Oracle 11G - Performance effect of indexing at insert

mon picture mon · Jul 2, 2015 · Viewed 8.4k times · Source

Objective

Verify if it is true that insert records without PK/index plus create thme later is faster than insert with PK/Index.

Note
The point here is not about indexing takes more time (it is obvious), but the total cost (Insert without index + create index) is higher than (Insert with index).
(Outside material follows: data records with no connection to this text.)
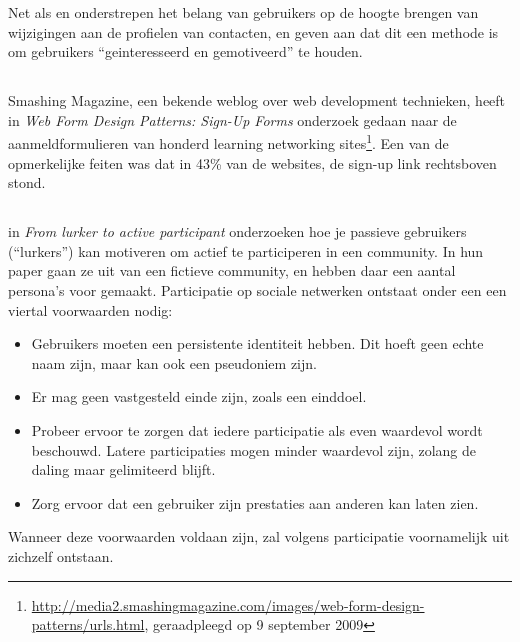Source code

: \documentclass[a4paper, 10pt, pdftex]{report}
\begin{document}
    Net als \citet{Berlanga2007} en \citet{Sohn2005} onderstrepen \citeauthor{Brouns2008} het belang van gebruikers op de hoogte brengen van wijzigingen aan de profielen van contacten, en geven aan dat dit een methode is om gebruikers ``geinteresseerd en gemotiveerd'' te houden.

    \subsection{\cite{Editorial2008}}

    Smashing Magazine, een bekende weblog over web development technieken, heeft in \emph{Web Form Design Patterns: Sign-Up Forms} onderzoek gedaan naar de aanmeldformulieren van honderd learning networking sites\footnote{\url{http://media2.smashingmagazine.com/images/web-form-design-patterns/urls.html}, geraadpleegd op 9 september 2009}. Een van de opmerkelijke feiten was dat in 43\% van de websites, de sign-up link rechtsboven stond.

    \subsection{\cite{Sloep2009}}

    in \emph{From lurker to active participant} onderzoeken \citeauthor{Sloep2009} hoe je passieve gebruikers (``lurkers'') kan motiveren om actief te participeren in een community. In hun paper gaan ze uit van een fictieve community, en hebben daar een aantal persona's voor gemaakt. Participatie op sociale netwerken ontstaat onder een een viertal voorwaarden nodig:
    \begin{itemize}
    \item Gebruikers moeten een persistente identiteit hebben. Dit hoeft geen echte naam zijn, maar kan ook een pseudoniem zijn.
    \item Er mag geen vastgesteld einde zijn, zoals een einddoel.
    \item Probeer ervoor te zorgen dat iedere participatie als even waardevol wordt beschouwd. Latere participaties mogen minder waardevol zijn, zolang de daling maar gelimiteerd blijft.
    \item Zorg ervoor dat een gebruiker zijn prestaties aan anderen kan laten zien.
  \end{itemize}
    Wanneer deze voorwaarden voldaan zijn, zal volgens \citeauthor{Sloep2009} participatie voornamelijk uit zichzelf ontstaan.
\end{document}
Because I was taught to insert without index and create index later as it should be faster.

Environment

Windows 7 64 bit on DELL Latitude core i7 2.8GHz 8G memory & SSD HDD
Oracle 11G R2 64 bit

Background

I was taught that insert records without PK/Index and create them after insert would be faster than insert with PK/Index.

However 1 million record inserts with PK/Index was actually faster than creating PK/Index later, approx 4.5 seconds vs 6 seconds, with the experiments below. By increasing the records to 3 million (999000 -> 2999000), the result was the same.

Conditions

  • The table DDL is below. One bigfile table space for both data and index.
    (Tested a separate index tablespace with the same result & inferior overall perforemace)
  • Flush the buffer/spool before each run.
  • Run the experiment 3 times each and made sure the results were similar.

SQL to flush:

ALTER SYSTEM CHECKPOINT;
ALTER SYSTEM FLUSH SHARED_POOL;
ALTER SYSTEM FLUSH BUFFER_CACHE;

Question

Would it be actually true that "insert witout PK/Index + PK/Index creation later" is faster than "insert with PK/Index"?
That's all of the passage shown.